There are, however, 176,000 people with disabilities aged 20 to 64 (as of 2017) as reported by The Straits Times based on the authorities’ estimates of the prevalence of disability here.
And the government estimates that more than 8,600 people with disabilities were employed in the private and public sectors in 2017. More information will be collected in next year’s population census.
Meanwhile, to support students with disabilities who have the potential to work, there is a pilot School-to-Work Transition Programme, which has helped 120 students as of November. It will be rolled out to all special education schools by this year.
This is in addition to current schemes like the Open Door Programme, which offers employers subsidies and incentives to employ people with disabilities.
MAKING PLANS FOR THE FUTURE
Different groups of people with disabilities may be affected differently by unemployment. When it comes to cerebral palsy, Ms Syafiqah, who is a national boccia player, thinks that “even though you’re disabled, you can do things normal people can do”.
She and Ms Roszana are among 20 or so riders in wheelchairs out of the 13,000 on the GrabFood platform.
That was something the Grab team did not foresee, however, when the app was built, admitted Head of GrabFood Singapore Lim Kell Jay.
“I wish we could say that we developed this platform specifically to empower delivery partners with disabilities. The reality is they made it work for themselves,” he said,
“In the new app, we’ll add that (wheelchair as a vehicle option) … We do need to cater for them.”
For its part, the company does not give them deliveries beyond 3 to 4 km. It plans to exclude areas that are not wheelchair-friendly, so that this group will not have to waste time rejecting orders.
“We gather feedback from them as well. It’s an ongoing process of labelling (the) areas,” explained Mr Lim, who is also Grab’s co-chief of staff to the CEO. “Once we build up this database, we’ll be able to be accurate.”

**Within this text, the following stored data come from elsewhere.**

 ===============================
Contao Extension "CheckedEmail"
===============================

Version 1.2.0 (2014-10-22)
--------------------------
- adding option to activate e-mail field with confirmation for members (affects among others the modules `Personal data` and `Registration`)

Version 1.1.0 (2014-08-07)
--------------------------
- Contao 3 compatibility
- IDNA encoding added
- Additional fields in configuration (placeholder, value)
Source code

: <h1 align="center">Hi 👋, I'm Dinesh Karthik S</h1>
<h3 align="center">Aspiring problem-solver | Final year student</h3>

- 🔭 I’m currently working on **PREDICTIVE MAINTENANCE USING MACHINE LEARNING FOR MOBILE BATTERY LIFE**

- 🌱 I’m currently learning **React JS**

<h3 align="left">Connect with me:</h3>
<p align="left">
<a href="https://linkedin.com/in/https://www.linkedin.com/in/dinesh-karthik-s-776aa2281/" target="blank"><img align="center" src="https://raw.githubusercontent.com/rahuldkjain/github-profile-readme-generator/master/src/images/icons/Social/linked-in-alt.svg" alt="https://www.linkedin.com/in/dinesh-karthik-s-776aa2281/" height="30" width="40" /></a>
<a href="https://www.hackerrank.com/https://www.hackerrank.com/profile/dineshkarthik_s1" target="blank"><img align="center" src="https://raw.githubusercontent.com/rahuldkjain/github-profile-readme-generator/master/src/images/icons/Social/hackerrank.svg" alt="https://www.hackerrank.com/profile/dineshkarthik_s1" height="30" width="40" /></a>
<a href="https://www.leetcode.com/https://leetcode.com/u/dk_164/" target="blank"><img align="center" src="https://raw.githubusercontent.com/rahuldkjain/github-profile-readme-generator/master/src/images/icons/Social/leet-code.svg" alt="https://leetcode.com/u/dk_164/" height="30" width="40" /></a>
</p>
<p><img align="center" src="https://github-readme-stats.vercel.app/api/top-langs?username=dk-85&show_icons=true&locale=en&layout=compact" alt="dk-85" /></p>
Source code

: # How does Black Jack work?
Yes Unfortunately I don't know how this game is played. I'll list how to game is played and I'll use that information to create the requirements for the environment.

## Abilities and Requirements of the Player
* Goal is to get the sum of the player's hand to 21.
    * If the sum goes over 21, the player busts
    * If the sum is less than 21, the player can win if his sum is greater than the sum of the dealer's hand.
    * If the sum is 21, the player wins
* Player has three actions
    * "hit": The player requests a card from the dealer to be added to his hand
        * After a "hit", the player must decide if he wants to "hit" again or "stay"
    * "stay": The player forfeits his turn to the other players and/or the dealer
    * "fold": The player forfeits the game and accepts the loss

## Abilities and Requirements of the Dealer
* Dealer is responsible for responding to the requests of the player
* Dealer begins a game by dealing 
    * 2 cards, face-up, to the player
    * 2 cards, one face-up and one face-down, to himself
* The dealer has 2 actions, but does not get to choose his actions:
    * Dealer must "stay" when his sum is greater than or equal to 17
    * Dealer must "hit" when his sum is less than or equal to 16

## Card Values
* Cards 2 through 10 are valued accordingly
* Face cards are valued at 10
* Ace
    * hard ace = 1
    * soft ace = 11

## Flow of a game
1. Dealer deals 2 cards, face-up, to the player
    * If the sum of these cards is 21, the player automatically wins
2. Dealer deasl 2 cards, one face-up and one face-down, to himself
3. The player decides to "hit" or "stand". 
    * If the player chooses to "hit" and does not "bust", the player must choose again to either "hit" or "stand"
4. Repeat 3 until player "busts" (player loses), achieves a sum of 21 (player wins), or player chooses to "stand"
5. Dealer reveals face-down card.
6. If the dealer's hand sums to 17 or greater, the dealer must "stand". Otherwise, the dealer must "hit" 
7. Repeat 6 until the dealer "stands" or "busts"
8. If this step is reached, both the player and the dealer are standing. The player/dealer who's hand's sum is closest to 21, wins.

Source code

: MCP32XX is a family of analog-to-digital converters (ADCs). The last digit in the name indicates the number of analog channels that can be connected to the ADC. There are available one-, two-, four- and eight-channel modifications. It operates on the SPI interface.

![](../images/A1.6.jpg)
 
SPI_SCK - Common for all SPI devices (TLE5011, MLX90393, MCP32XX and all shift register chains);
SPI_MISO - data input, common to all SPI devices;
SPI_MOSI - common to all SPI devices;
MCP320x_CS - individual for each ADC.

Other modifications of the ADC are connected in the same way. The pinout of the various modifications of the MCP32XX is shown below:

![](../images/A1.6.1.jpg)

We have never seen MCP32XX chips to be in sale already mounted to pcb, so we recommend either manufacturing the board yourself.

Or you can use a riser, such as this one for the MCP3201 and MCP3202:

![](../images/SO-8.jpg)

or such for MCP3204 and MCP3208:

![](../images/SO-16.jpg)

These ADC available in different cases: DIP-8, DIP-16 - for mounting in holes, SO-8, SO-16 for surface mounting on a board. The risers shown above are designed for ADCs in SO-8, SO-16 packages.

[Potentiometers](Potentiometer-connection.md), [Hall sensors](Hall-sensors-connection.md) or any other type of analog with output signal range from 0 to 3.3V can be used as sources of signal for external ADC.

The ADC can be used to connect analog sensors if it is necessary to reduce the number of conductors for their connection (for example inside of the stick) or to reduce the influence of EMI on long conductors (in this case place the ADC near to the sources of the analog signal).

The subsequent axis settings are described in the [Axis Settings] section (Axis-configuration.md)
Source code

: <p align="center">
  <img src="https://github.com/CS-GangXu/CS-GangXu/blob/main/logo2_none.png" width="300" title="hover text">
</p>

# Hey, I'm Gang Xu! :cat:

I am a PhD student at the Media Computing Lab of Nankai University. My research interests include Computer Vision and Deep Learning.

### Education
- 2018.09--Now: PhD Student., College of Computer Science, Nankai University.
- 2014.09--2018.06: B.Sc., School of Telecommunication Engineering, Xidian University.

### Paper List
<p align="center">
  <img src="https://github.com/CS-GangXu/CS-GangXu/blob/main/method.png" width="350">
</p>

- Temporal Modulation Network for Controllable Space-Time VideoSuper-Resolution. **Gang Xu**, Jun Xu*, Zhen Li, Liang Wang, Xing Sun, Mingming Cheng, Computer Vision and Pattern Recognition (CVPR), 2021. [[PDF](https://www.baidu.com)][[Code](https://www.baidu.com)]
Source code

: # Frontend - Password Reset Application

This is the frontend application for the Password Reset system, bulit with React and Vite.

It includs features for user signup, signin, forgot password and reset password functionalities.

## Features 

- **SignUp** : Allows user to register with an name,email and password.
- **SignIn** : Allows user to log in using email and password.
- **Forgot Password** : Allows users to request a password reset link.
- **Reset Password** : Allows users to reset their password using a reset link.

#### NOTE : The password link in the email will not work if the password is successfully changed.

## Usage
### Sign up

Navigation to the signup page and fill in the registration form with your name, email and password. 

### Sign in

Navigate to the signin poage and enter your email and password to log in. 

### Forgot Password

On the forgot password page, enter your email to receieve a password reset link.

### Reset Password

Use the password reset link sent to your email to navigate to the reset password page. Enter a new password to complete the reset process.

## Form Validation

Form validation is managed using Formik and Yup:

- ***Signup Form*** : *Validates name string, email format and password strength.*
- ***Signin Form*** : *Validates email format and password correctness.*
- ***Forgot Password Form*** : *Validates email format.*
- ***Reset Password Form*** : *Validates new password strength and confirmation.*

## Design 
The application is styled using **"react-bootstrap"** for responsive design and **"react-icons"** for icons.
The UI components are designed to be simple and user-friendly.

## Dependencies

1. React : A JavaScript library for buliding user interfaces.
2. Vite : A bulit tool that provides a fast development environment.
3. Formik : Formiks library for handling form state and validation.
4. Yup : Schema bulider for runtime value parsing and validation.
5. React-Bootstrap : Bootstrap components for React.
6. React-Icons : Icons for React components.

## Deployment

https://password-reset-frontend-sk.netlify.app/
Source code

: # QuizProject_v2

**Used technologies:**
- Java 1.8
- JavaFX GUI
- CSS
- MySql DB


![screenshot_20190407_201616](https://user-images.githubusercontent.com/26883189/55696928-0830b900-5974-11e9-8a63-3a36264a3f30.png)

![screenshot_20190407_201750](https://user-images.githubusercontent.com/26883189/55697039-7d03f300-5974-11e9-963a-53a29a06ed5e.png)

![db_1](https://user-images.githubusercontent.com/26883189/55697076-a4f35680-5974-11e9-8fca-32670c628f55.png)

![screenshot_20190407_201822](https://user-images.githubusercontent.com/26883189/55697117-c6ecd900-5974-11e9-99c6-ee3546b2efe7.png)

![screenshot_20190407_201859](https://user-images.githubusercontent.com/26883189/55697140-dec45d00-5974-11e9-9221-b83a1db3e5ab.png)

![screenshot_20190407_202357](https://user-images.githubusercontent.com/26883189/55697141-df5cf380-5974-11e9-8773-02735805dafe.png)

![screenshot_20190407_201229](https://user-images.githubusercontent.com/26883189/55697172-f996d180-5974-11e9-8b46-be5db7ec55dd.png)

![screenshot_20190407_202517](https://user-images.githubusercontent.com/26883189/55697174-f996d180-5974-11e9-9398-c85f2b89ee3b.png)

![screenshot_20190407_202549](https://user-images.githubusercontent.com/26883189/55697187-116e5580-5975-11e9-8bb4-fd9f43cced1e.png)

Mr Ali, who is all for a smaller delivery radius, still worries about his daughter’s safety when she is on the move, especially in bad weather. But he is also thankful that she has got a job.
“I want to see Roszana healthy, and … whatever I wanted to see achieved has already been realised, now that she’s already smart (and independent),” he said. “She can now succeed, and … with her help, we get to eat.”
The family now receives S$850 through ComCare, as well as help with their utilities bill and service and conservancy charges.
But with Mr Ali and his wife unable to work because of health issues, he thinks they would have been in a “jam” if not for their daughter.
The job has also been beneficial to her in other ways. “Last time, I felt sad, very bored,” she said. “(Now) I’m very happy. It has changed me a lot. I can find money, help (my) parents.”
She has also found self-confidence and contentment, even if the kinds of benefits and stability that usually come with full-time employment are lacking. Her father, however, wants even more for her in future.
“If we have money from (withdrawing our) CPF savings, I’d like to open an eatery for her. Let her manage it,” he said.
Ms Roszana has a different dream. “I want to be a model,” she said with a smile. “I like dressing up … I like fashion.”